Um júri de Los Angeles, nos Estados Unidos, considerou as gigantes Meta e Google, da Alphabet, responsáveis pelo vício em redes sociais entre jovens e determinou o pagamento de uma indenização de US$ 3 milhões.
O julgamento teve início após a denúncia de uma jovem de 20 anos, que alegou que o YouTube e o Instagram, plataformas controladas pelas duas empresas, contribuíram para sua depressão e pensamentos suicidas durante a infância.
Após um veredicto considerado histórico, que pode redefinir a forma como a indústria lida com a responsabilidade legal pela saúde mental de jovens usuários, o júri determinou que Kaley G.M. deverá ser indenizada.

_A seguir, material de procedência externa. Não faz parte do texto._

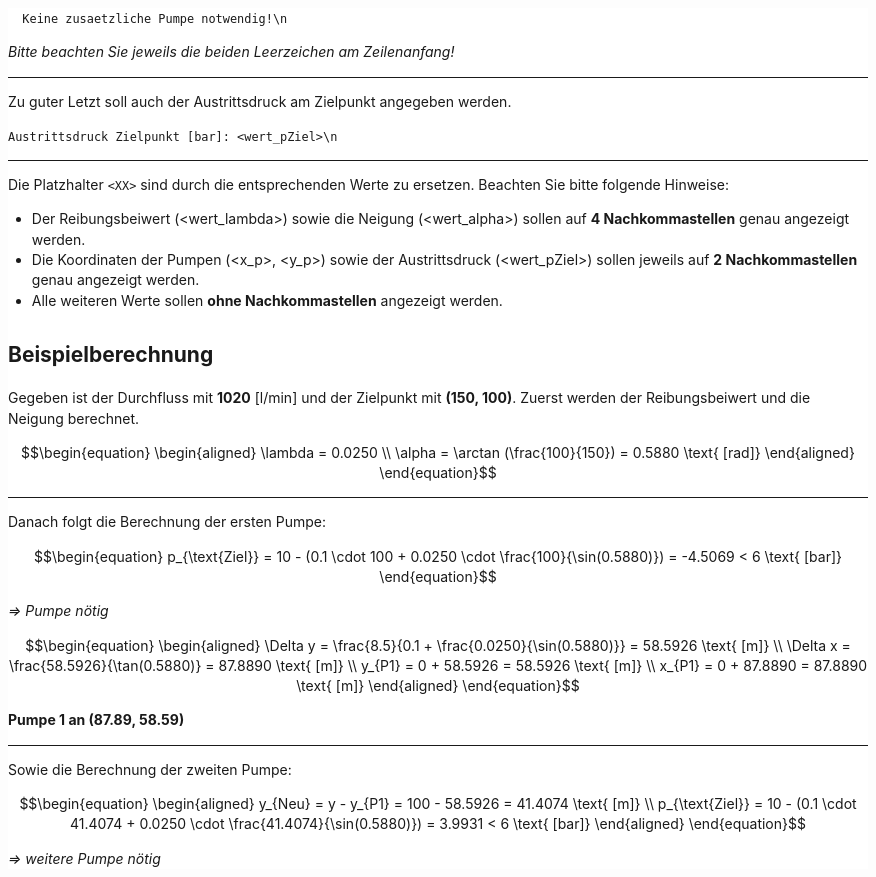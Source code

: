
 ```
  Keine zusaetzliche Pumpe notwendig!\n
```
*Bitte beachten Sie jeweils die beiden Leerzeichen am Zeilenanfang!*

---
Zu guter Letzt soll auch der Austrittsdruck am Zielpunkt angegeben werden.
```
Austrittsdruck Zielpunkt [bar]: <wert_pZiel>\n
```
---
Die Platzhalter `<XX>` sind durch die entsprechenden Werte zu ersetzen. Beachten Sie bitte folgende Hinweise:
* Der Reibungsbeiwert (<wert_lambda>) sowie die Neigung (<wert_alpha>) sollen auf **4 Nachkommastellen** genau angezeigt werden.
* Die Koordinaten der Pumpen (<x_p>, <y_p>) sowie der Austrittsdruck (<wert_pZiel>) sollen jeweils auf **2 Nachkommastellen** genau angezeigt werden.
* Alle weiteren Werte sollen **ohne Nachkommastellen** angezeigt werden.


## Beispielberechnung
Gegeben ist der Durchfluss mit **1020** [l/min] und der Zielpunkt mit **(150, 100)**.
Zuerst werden der Reibungsbeiwert und die Neigung berechnet.
```math
\begin{equation}
\begin{aligned}
\lambda = 0.0250 \\
\alpha = \arctan (\frac{100}{150}) = 0.5880 \text{ [rad]}
\end{aligned}
\end{equation}
```
---
Danach folgt die Berechnung der ersten Pumpe:
```math
\begin{equation}
p_{\text{Ziel}} = 10 - (0.1 \cdot 100 + 0.0250 \cdot \frac{100}{\sin(0.5880)}) = -4.5069 < 6 \text{ [bar]}
\end{equation}
```
*=> Pumpe nötig*

```math
\begin{equation}
\begin{aligned}
\Delta y = \frac{8.5}{0.1 + \frac{0.0250}{\sin(0.5880)}} = 58.5926 \text{ [m]} \\
\Delta x = \frac{58.5926}{\tan(0.5880)} = 87.8890 \text{ [m]} \\
y_{P1} = 0 + 58.5926 = 58.5926 \text{ [m]} \\
x_{P1} = 0 + 87.8890 = 87.8890 \text{ [m]}
\end{aligned}
\end{equation}
```
**Pumpe 1 an (87.89, 58.59)**

---
Sowie die Berechnung der zweiten Pumpe:
```math
\begin{equation}
\begin{aligned}
y_{Neu} = y - y_{P1} = 100 - 58.5926 = 41.4074 \text{ [m]} \\
p_{\text{Ziel}} = 10 - (0.1 \cdot 41.4074 + 0.0250 \cdot \frac{41.4074}{\sin(0.5880)}) = 3.9931 < 6 \text{ [bar]}
\end{aligned}
\end{equation}
```
*=> weitere Pumpe nötig*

A Meta afirmou que discorda "respeitosamente" da decisão, enquanto o Google declarou que pretende recorrer.
"Este caso demonstra uma incompreensão da natureza do YouTube, que é uma plataforma de streaming construída de forma responsável, e não uma rede social", afirmou um porta-voz do Google.
Os jurados votaram por 10 a 2 para responsabilizar as empresas por negligência e falha em alertar sobre os riscos de seus produtos. Kaley declarou que o uso das redes sociais levou ao desenvolvimento de ansiedade, depressão e dismorfia corporal.